A GUI agent that runs on your desk, not in the cloud
Mano-P is a 4B vision-language-action model that controls computers by sight alone, running entirely on Apple Silicon with no data leaving the device.

What it does
Mano-P is a GUI-VLA agent: it looks at your screen, decides what to click or type, and executes. It handles multi-step tasks—hundreds of interactions across web apps, desktop software, even games—using only visual input, no APIs. The project ships as open-source skills, local inference models, and a companion SDK called Cider for quantization.
The interesting bit
The privacy angle is genuine, not marketing. The 4B model runs on an M4 Mac mini or MacBook with 32GB RAM, or on a USB-C compute stick. Screenshots and task data never leave the machine. The Cider SDK adds INT8 activation quantization primitives that MLX lacks, giving 1.4–2.2× prefill speedups over standard MLX configs—and it works with any MLX model, not just Mano-P.
Key highlights
- 58.2% on OSWorld benchmark, ranking first among specialized GUI agent models (per README claims; opencua-72b at 45.0%)
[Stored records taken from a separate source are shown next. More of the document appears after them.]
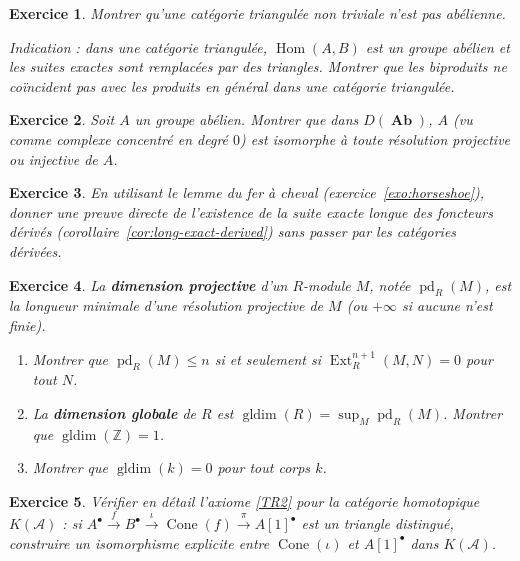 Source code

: \documentclass[a4paper,12pt]{book}
\DeclareMathOperator{\Hom}{Hom}
\DeclareMathOperator{\Ab}{\mathbf{Ab}}
\newcommand{\Z}{\mathbb{Z}}
\newtheorem{exercice}{Exercice}[chapter]
\begin{document}
\begin{exercice}\label{exo:triangulated-abelian}
Montrer qu'une catégorie triangulée non triviale n'est pas abélienne.

\textit{Indication : dans une catégorie triangulée, $\Hom(A, B)$ est
un groupe abélien et les suites exactes sont remplacées par des triangles.
Montrer que les biproduits ne coïncident pas avec les produits en général
dans une catégorie triangulée.}
\end{exercice}

\begin{exercice}\label{exo:derived-category-Z}
\index{D(Ab)@$D(\Ab)$}
\index{catégorie!dérivée!de $\Ab$}
Soit $A$ un groupe abélien. Montrer que dans $D(\Ab)$, $A$ (vu comme
complexe concentré en degré $0$) est isomorphe à toute résolution
projective ou injective de $A$.
\end{exercice}

\begin{exercice}\label{exo:horseshoe-derived}
En utilisant le lemme du fer à cheval (exercice~\ref{exo:horseshoe}),
donner une preuve directe de l'existence de la suite exacte longue
des foncteurs dérivés (corollaire~\ref{cor:long-exact-derived})
sans passer par les catégories dérivées.
\end{exercice}

\begin{exercice}\label{exo:dimension-homologique}
La \textbf{dimension projective} d'un
$R$-module $M$, notée $\operatorname{pd}_R(M)$, est la longueur minimale
d'une résolution projective de $M$ (ou $+\infty$ si aucune n'est finie).
\begin{enumerate}[label=(\alph*)]
\item Montrer que $\operatorname{pd}_R(M) \leq n$ si et seulement si
  $\operatorname{Ext}_R^{n+1}(M, N) = 0$ pour tout $N$.
\item La \textbf{dimension globale} de $R$ est
  $\operatorname{gldim}(R) = \sup_M \operatorname{pd}_R(M)$.
  Montrer que $\operatorname{gldim}(\Z) = 1$.
\item Montrer que $\operatorname{gldim}(k) = 0$ pour tout corps $k$.
\end{enumerate}
\end{exercice}

\begin{exercice}\label{exo:rotation-triangle}
Vérifier en détail l'axiome \ref{TR2} pour la catégorie homotopique
$K(\mathcal{A})$ : si $A^\bullet \xrightarrow{f} B^\bullet \xrightarrow{\iota}
\operatorname{Cone}(f) \xrightarrow{\pi} A[1]^\bullet$ est un triangle
distingué, construire un isomorphisme explicite entre
$\operatorname{Cone}(\iota)$ et $A[1]^\bullet$ dans $K(\mathcal{A})$.
\end{exercice}
\end{document}
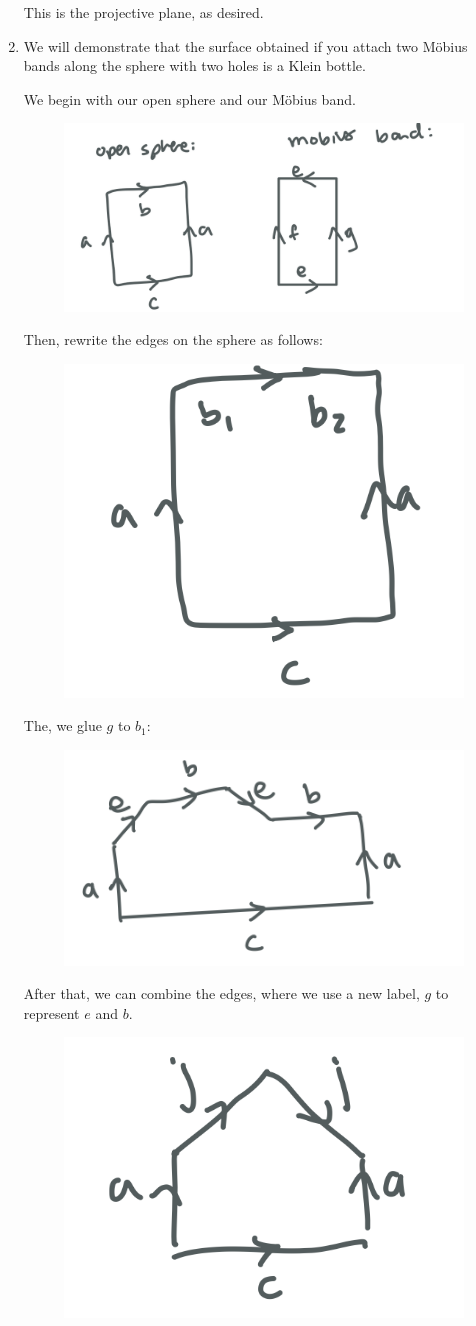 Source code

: \documentclass[12pt]{article}
\begin{document}
\begin{enumerate}
This is the projective plane, as desired.

\newpage

\item We will demonstrate that the surface obtained if you attach two Möbius bands along the sphere with two holes is a Klein bottle.

We begin with our open sphere and our Möbius band.

\begin{figure}[h!] 
    \centering
    \includegraphics[width=0.7\linewidth]{2-1.png} 
\end{figure}

Then, rewrite the edges on the sphere as follows:
\begin{figure}[h!] 
    \centering
    \includegraphics[width=0.3\linewidth]{2-2.png} 
\end{figure}

The, we glue $g$ to $b_1$:
\begin{figure}[H] 
    \centering
    \includegraphics[width=0.5\linewidth]{2-3.png} 
\end{figure}

After that, we can combine the edges, where we use a new label, $g$ to represent $e$ and $b$.
\begin{figure}[H] 
    \centering
    \includegraphics[width=0.3\linewidth]{2-4.png} 
\end{figure}


\end{enumerate}
\end{document}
- 41.7 NavEval on WebRetriever Protocol I, ahead of Gemini 2.5 Pro Computer Use (40.9) and Claude 4.5 Computer Use (31.3)
- ~80 tokens/s decode on Apple M5 Pro; W8A8 quantization yields ~12.7% prefill speedup over W8A16 baseline
- Mano-AFK application: full PRD → code → deploy → test → fix loop using Mano-P for real-browser E2E testing, fully autonomous
- Three-phase open-source rollout: skills first, then local models/SDK, then training methods and pruning/quantization techniques
Caveats
- Hardware floor is steep: M4 chip plus 32GB RAM, or a compute stick via USB 4.0
- Deployment instructions for both methods are listed as “releasing in the near future”—not yet available
- The project is partially open-sourced; training methodologies and some model components arrive in later phases
Verdict
Worth a look if you need computer-use automation in air-gapped or privacy-sensitive environments, and you already own recent Apple Silicon. Skip it if you’re on Windows/Linux hardware or need something production-ready today—the phased release means you’ll wait for pieces.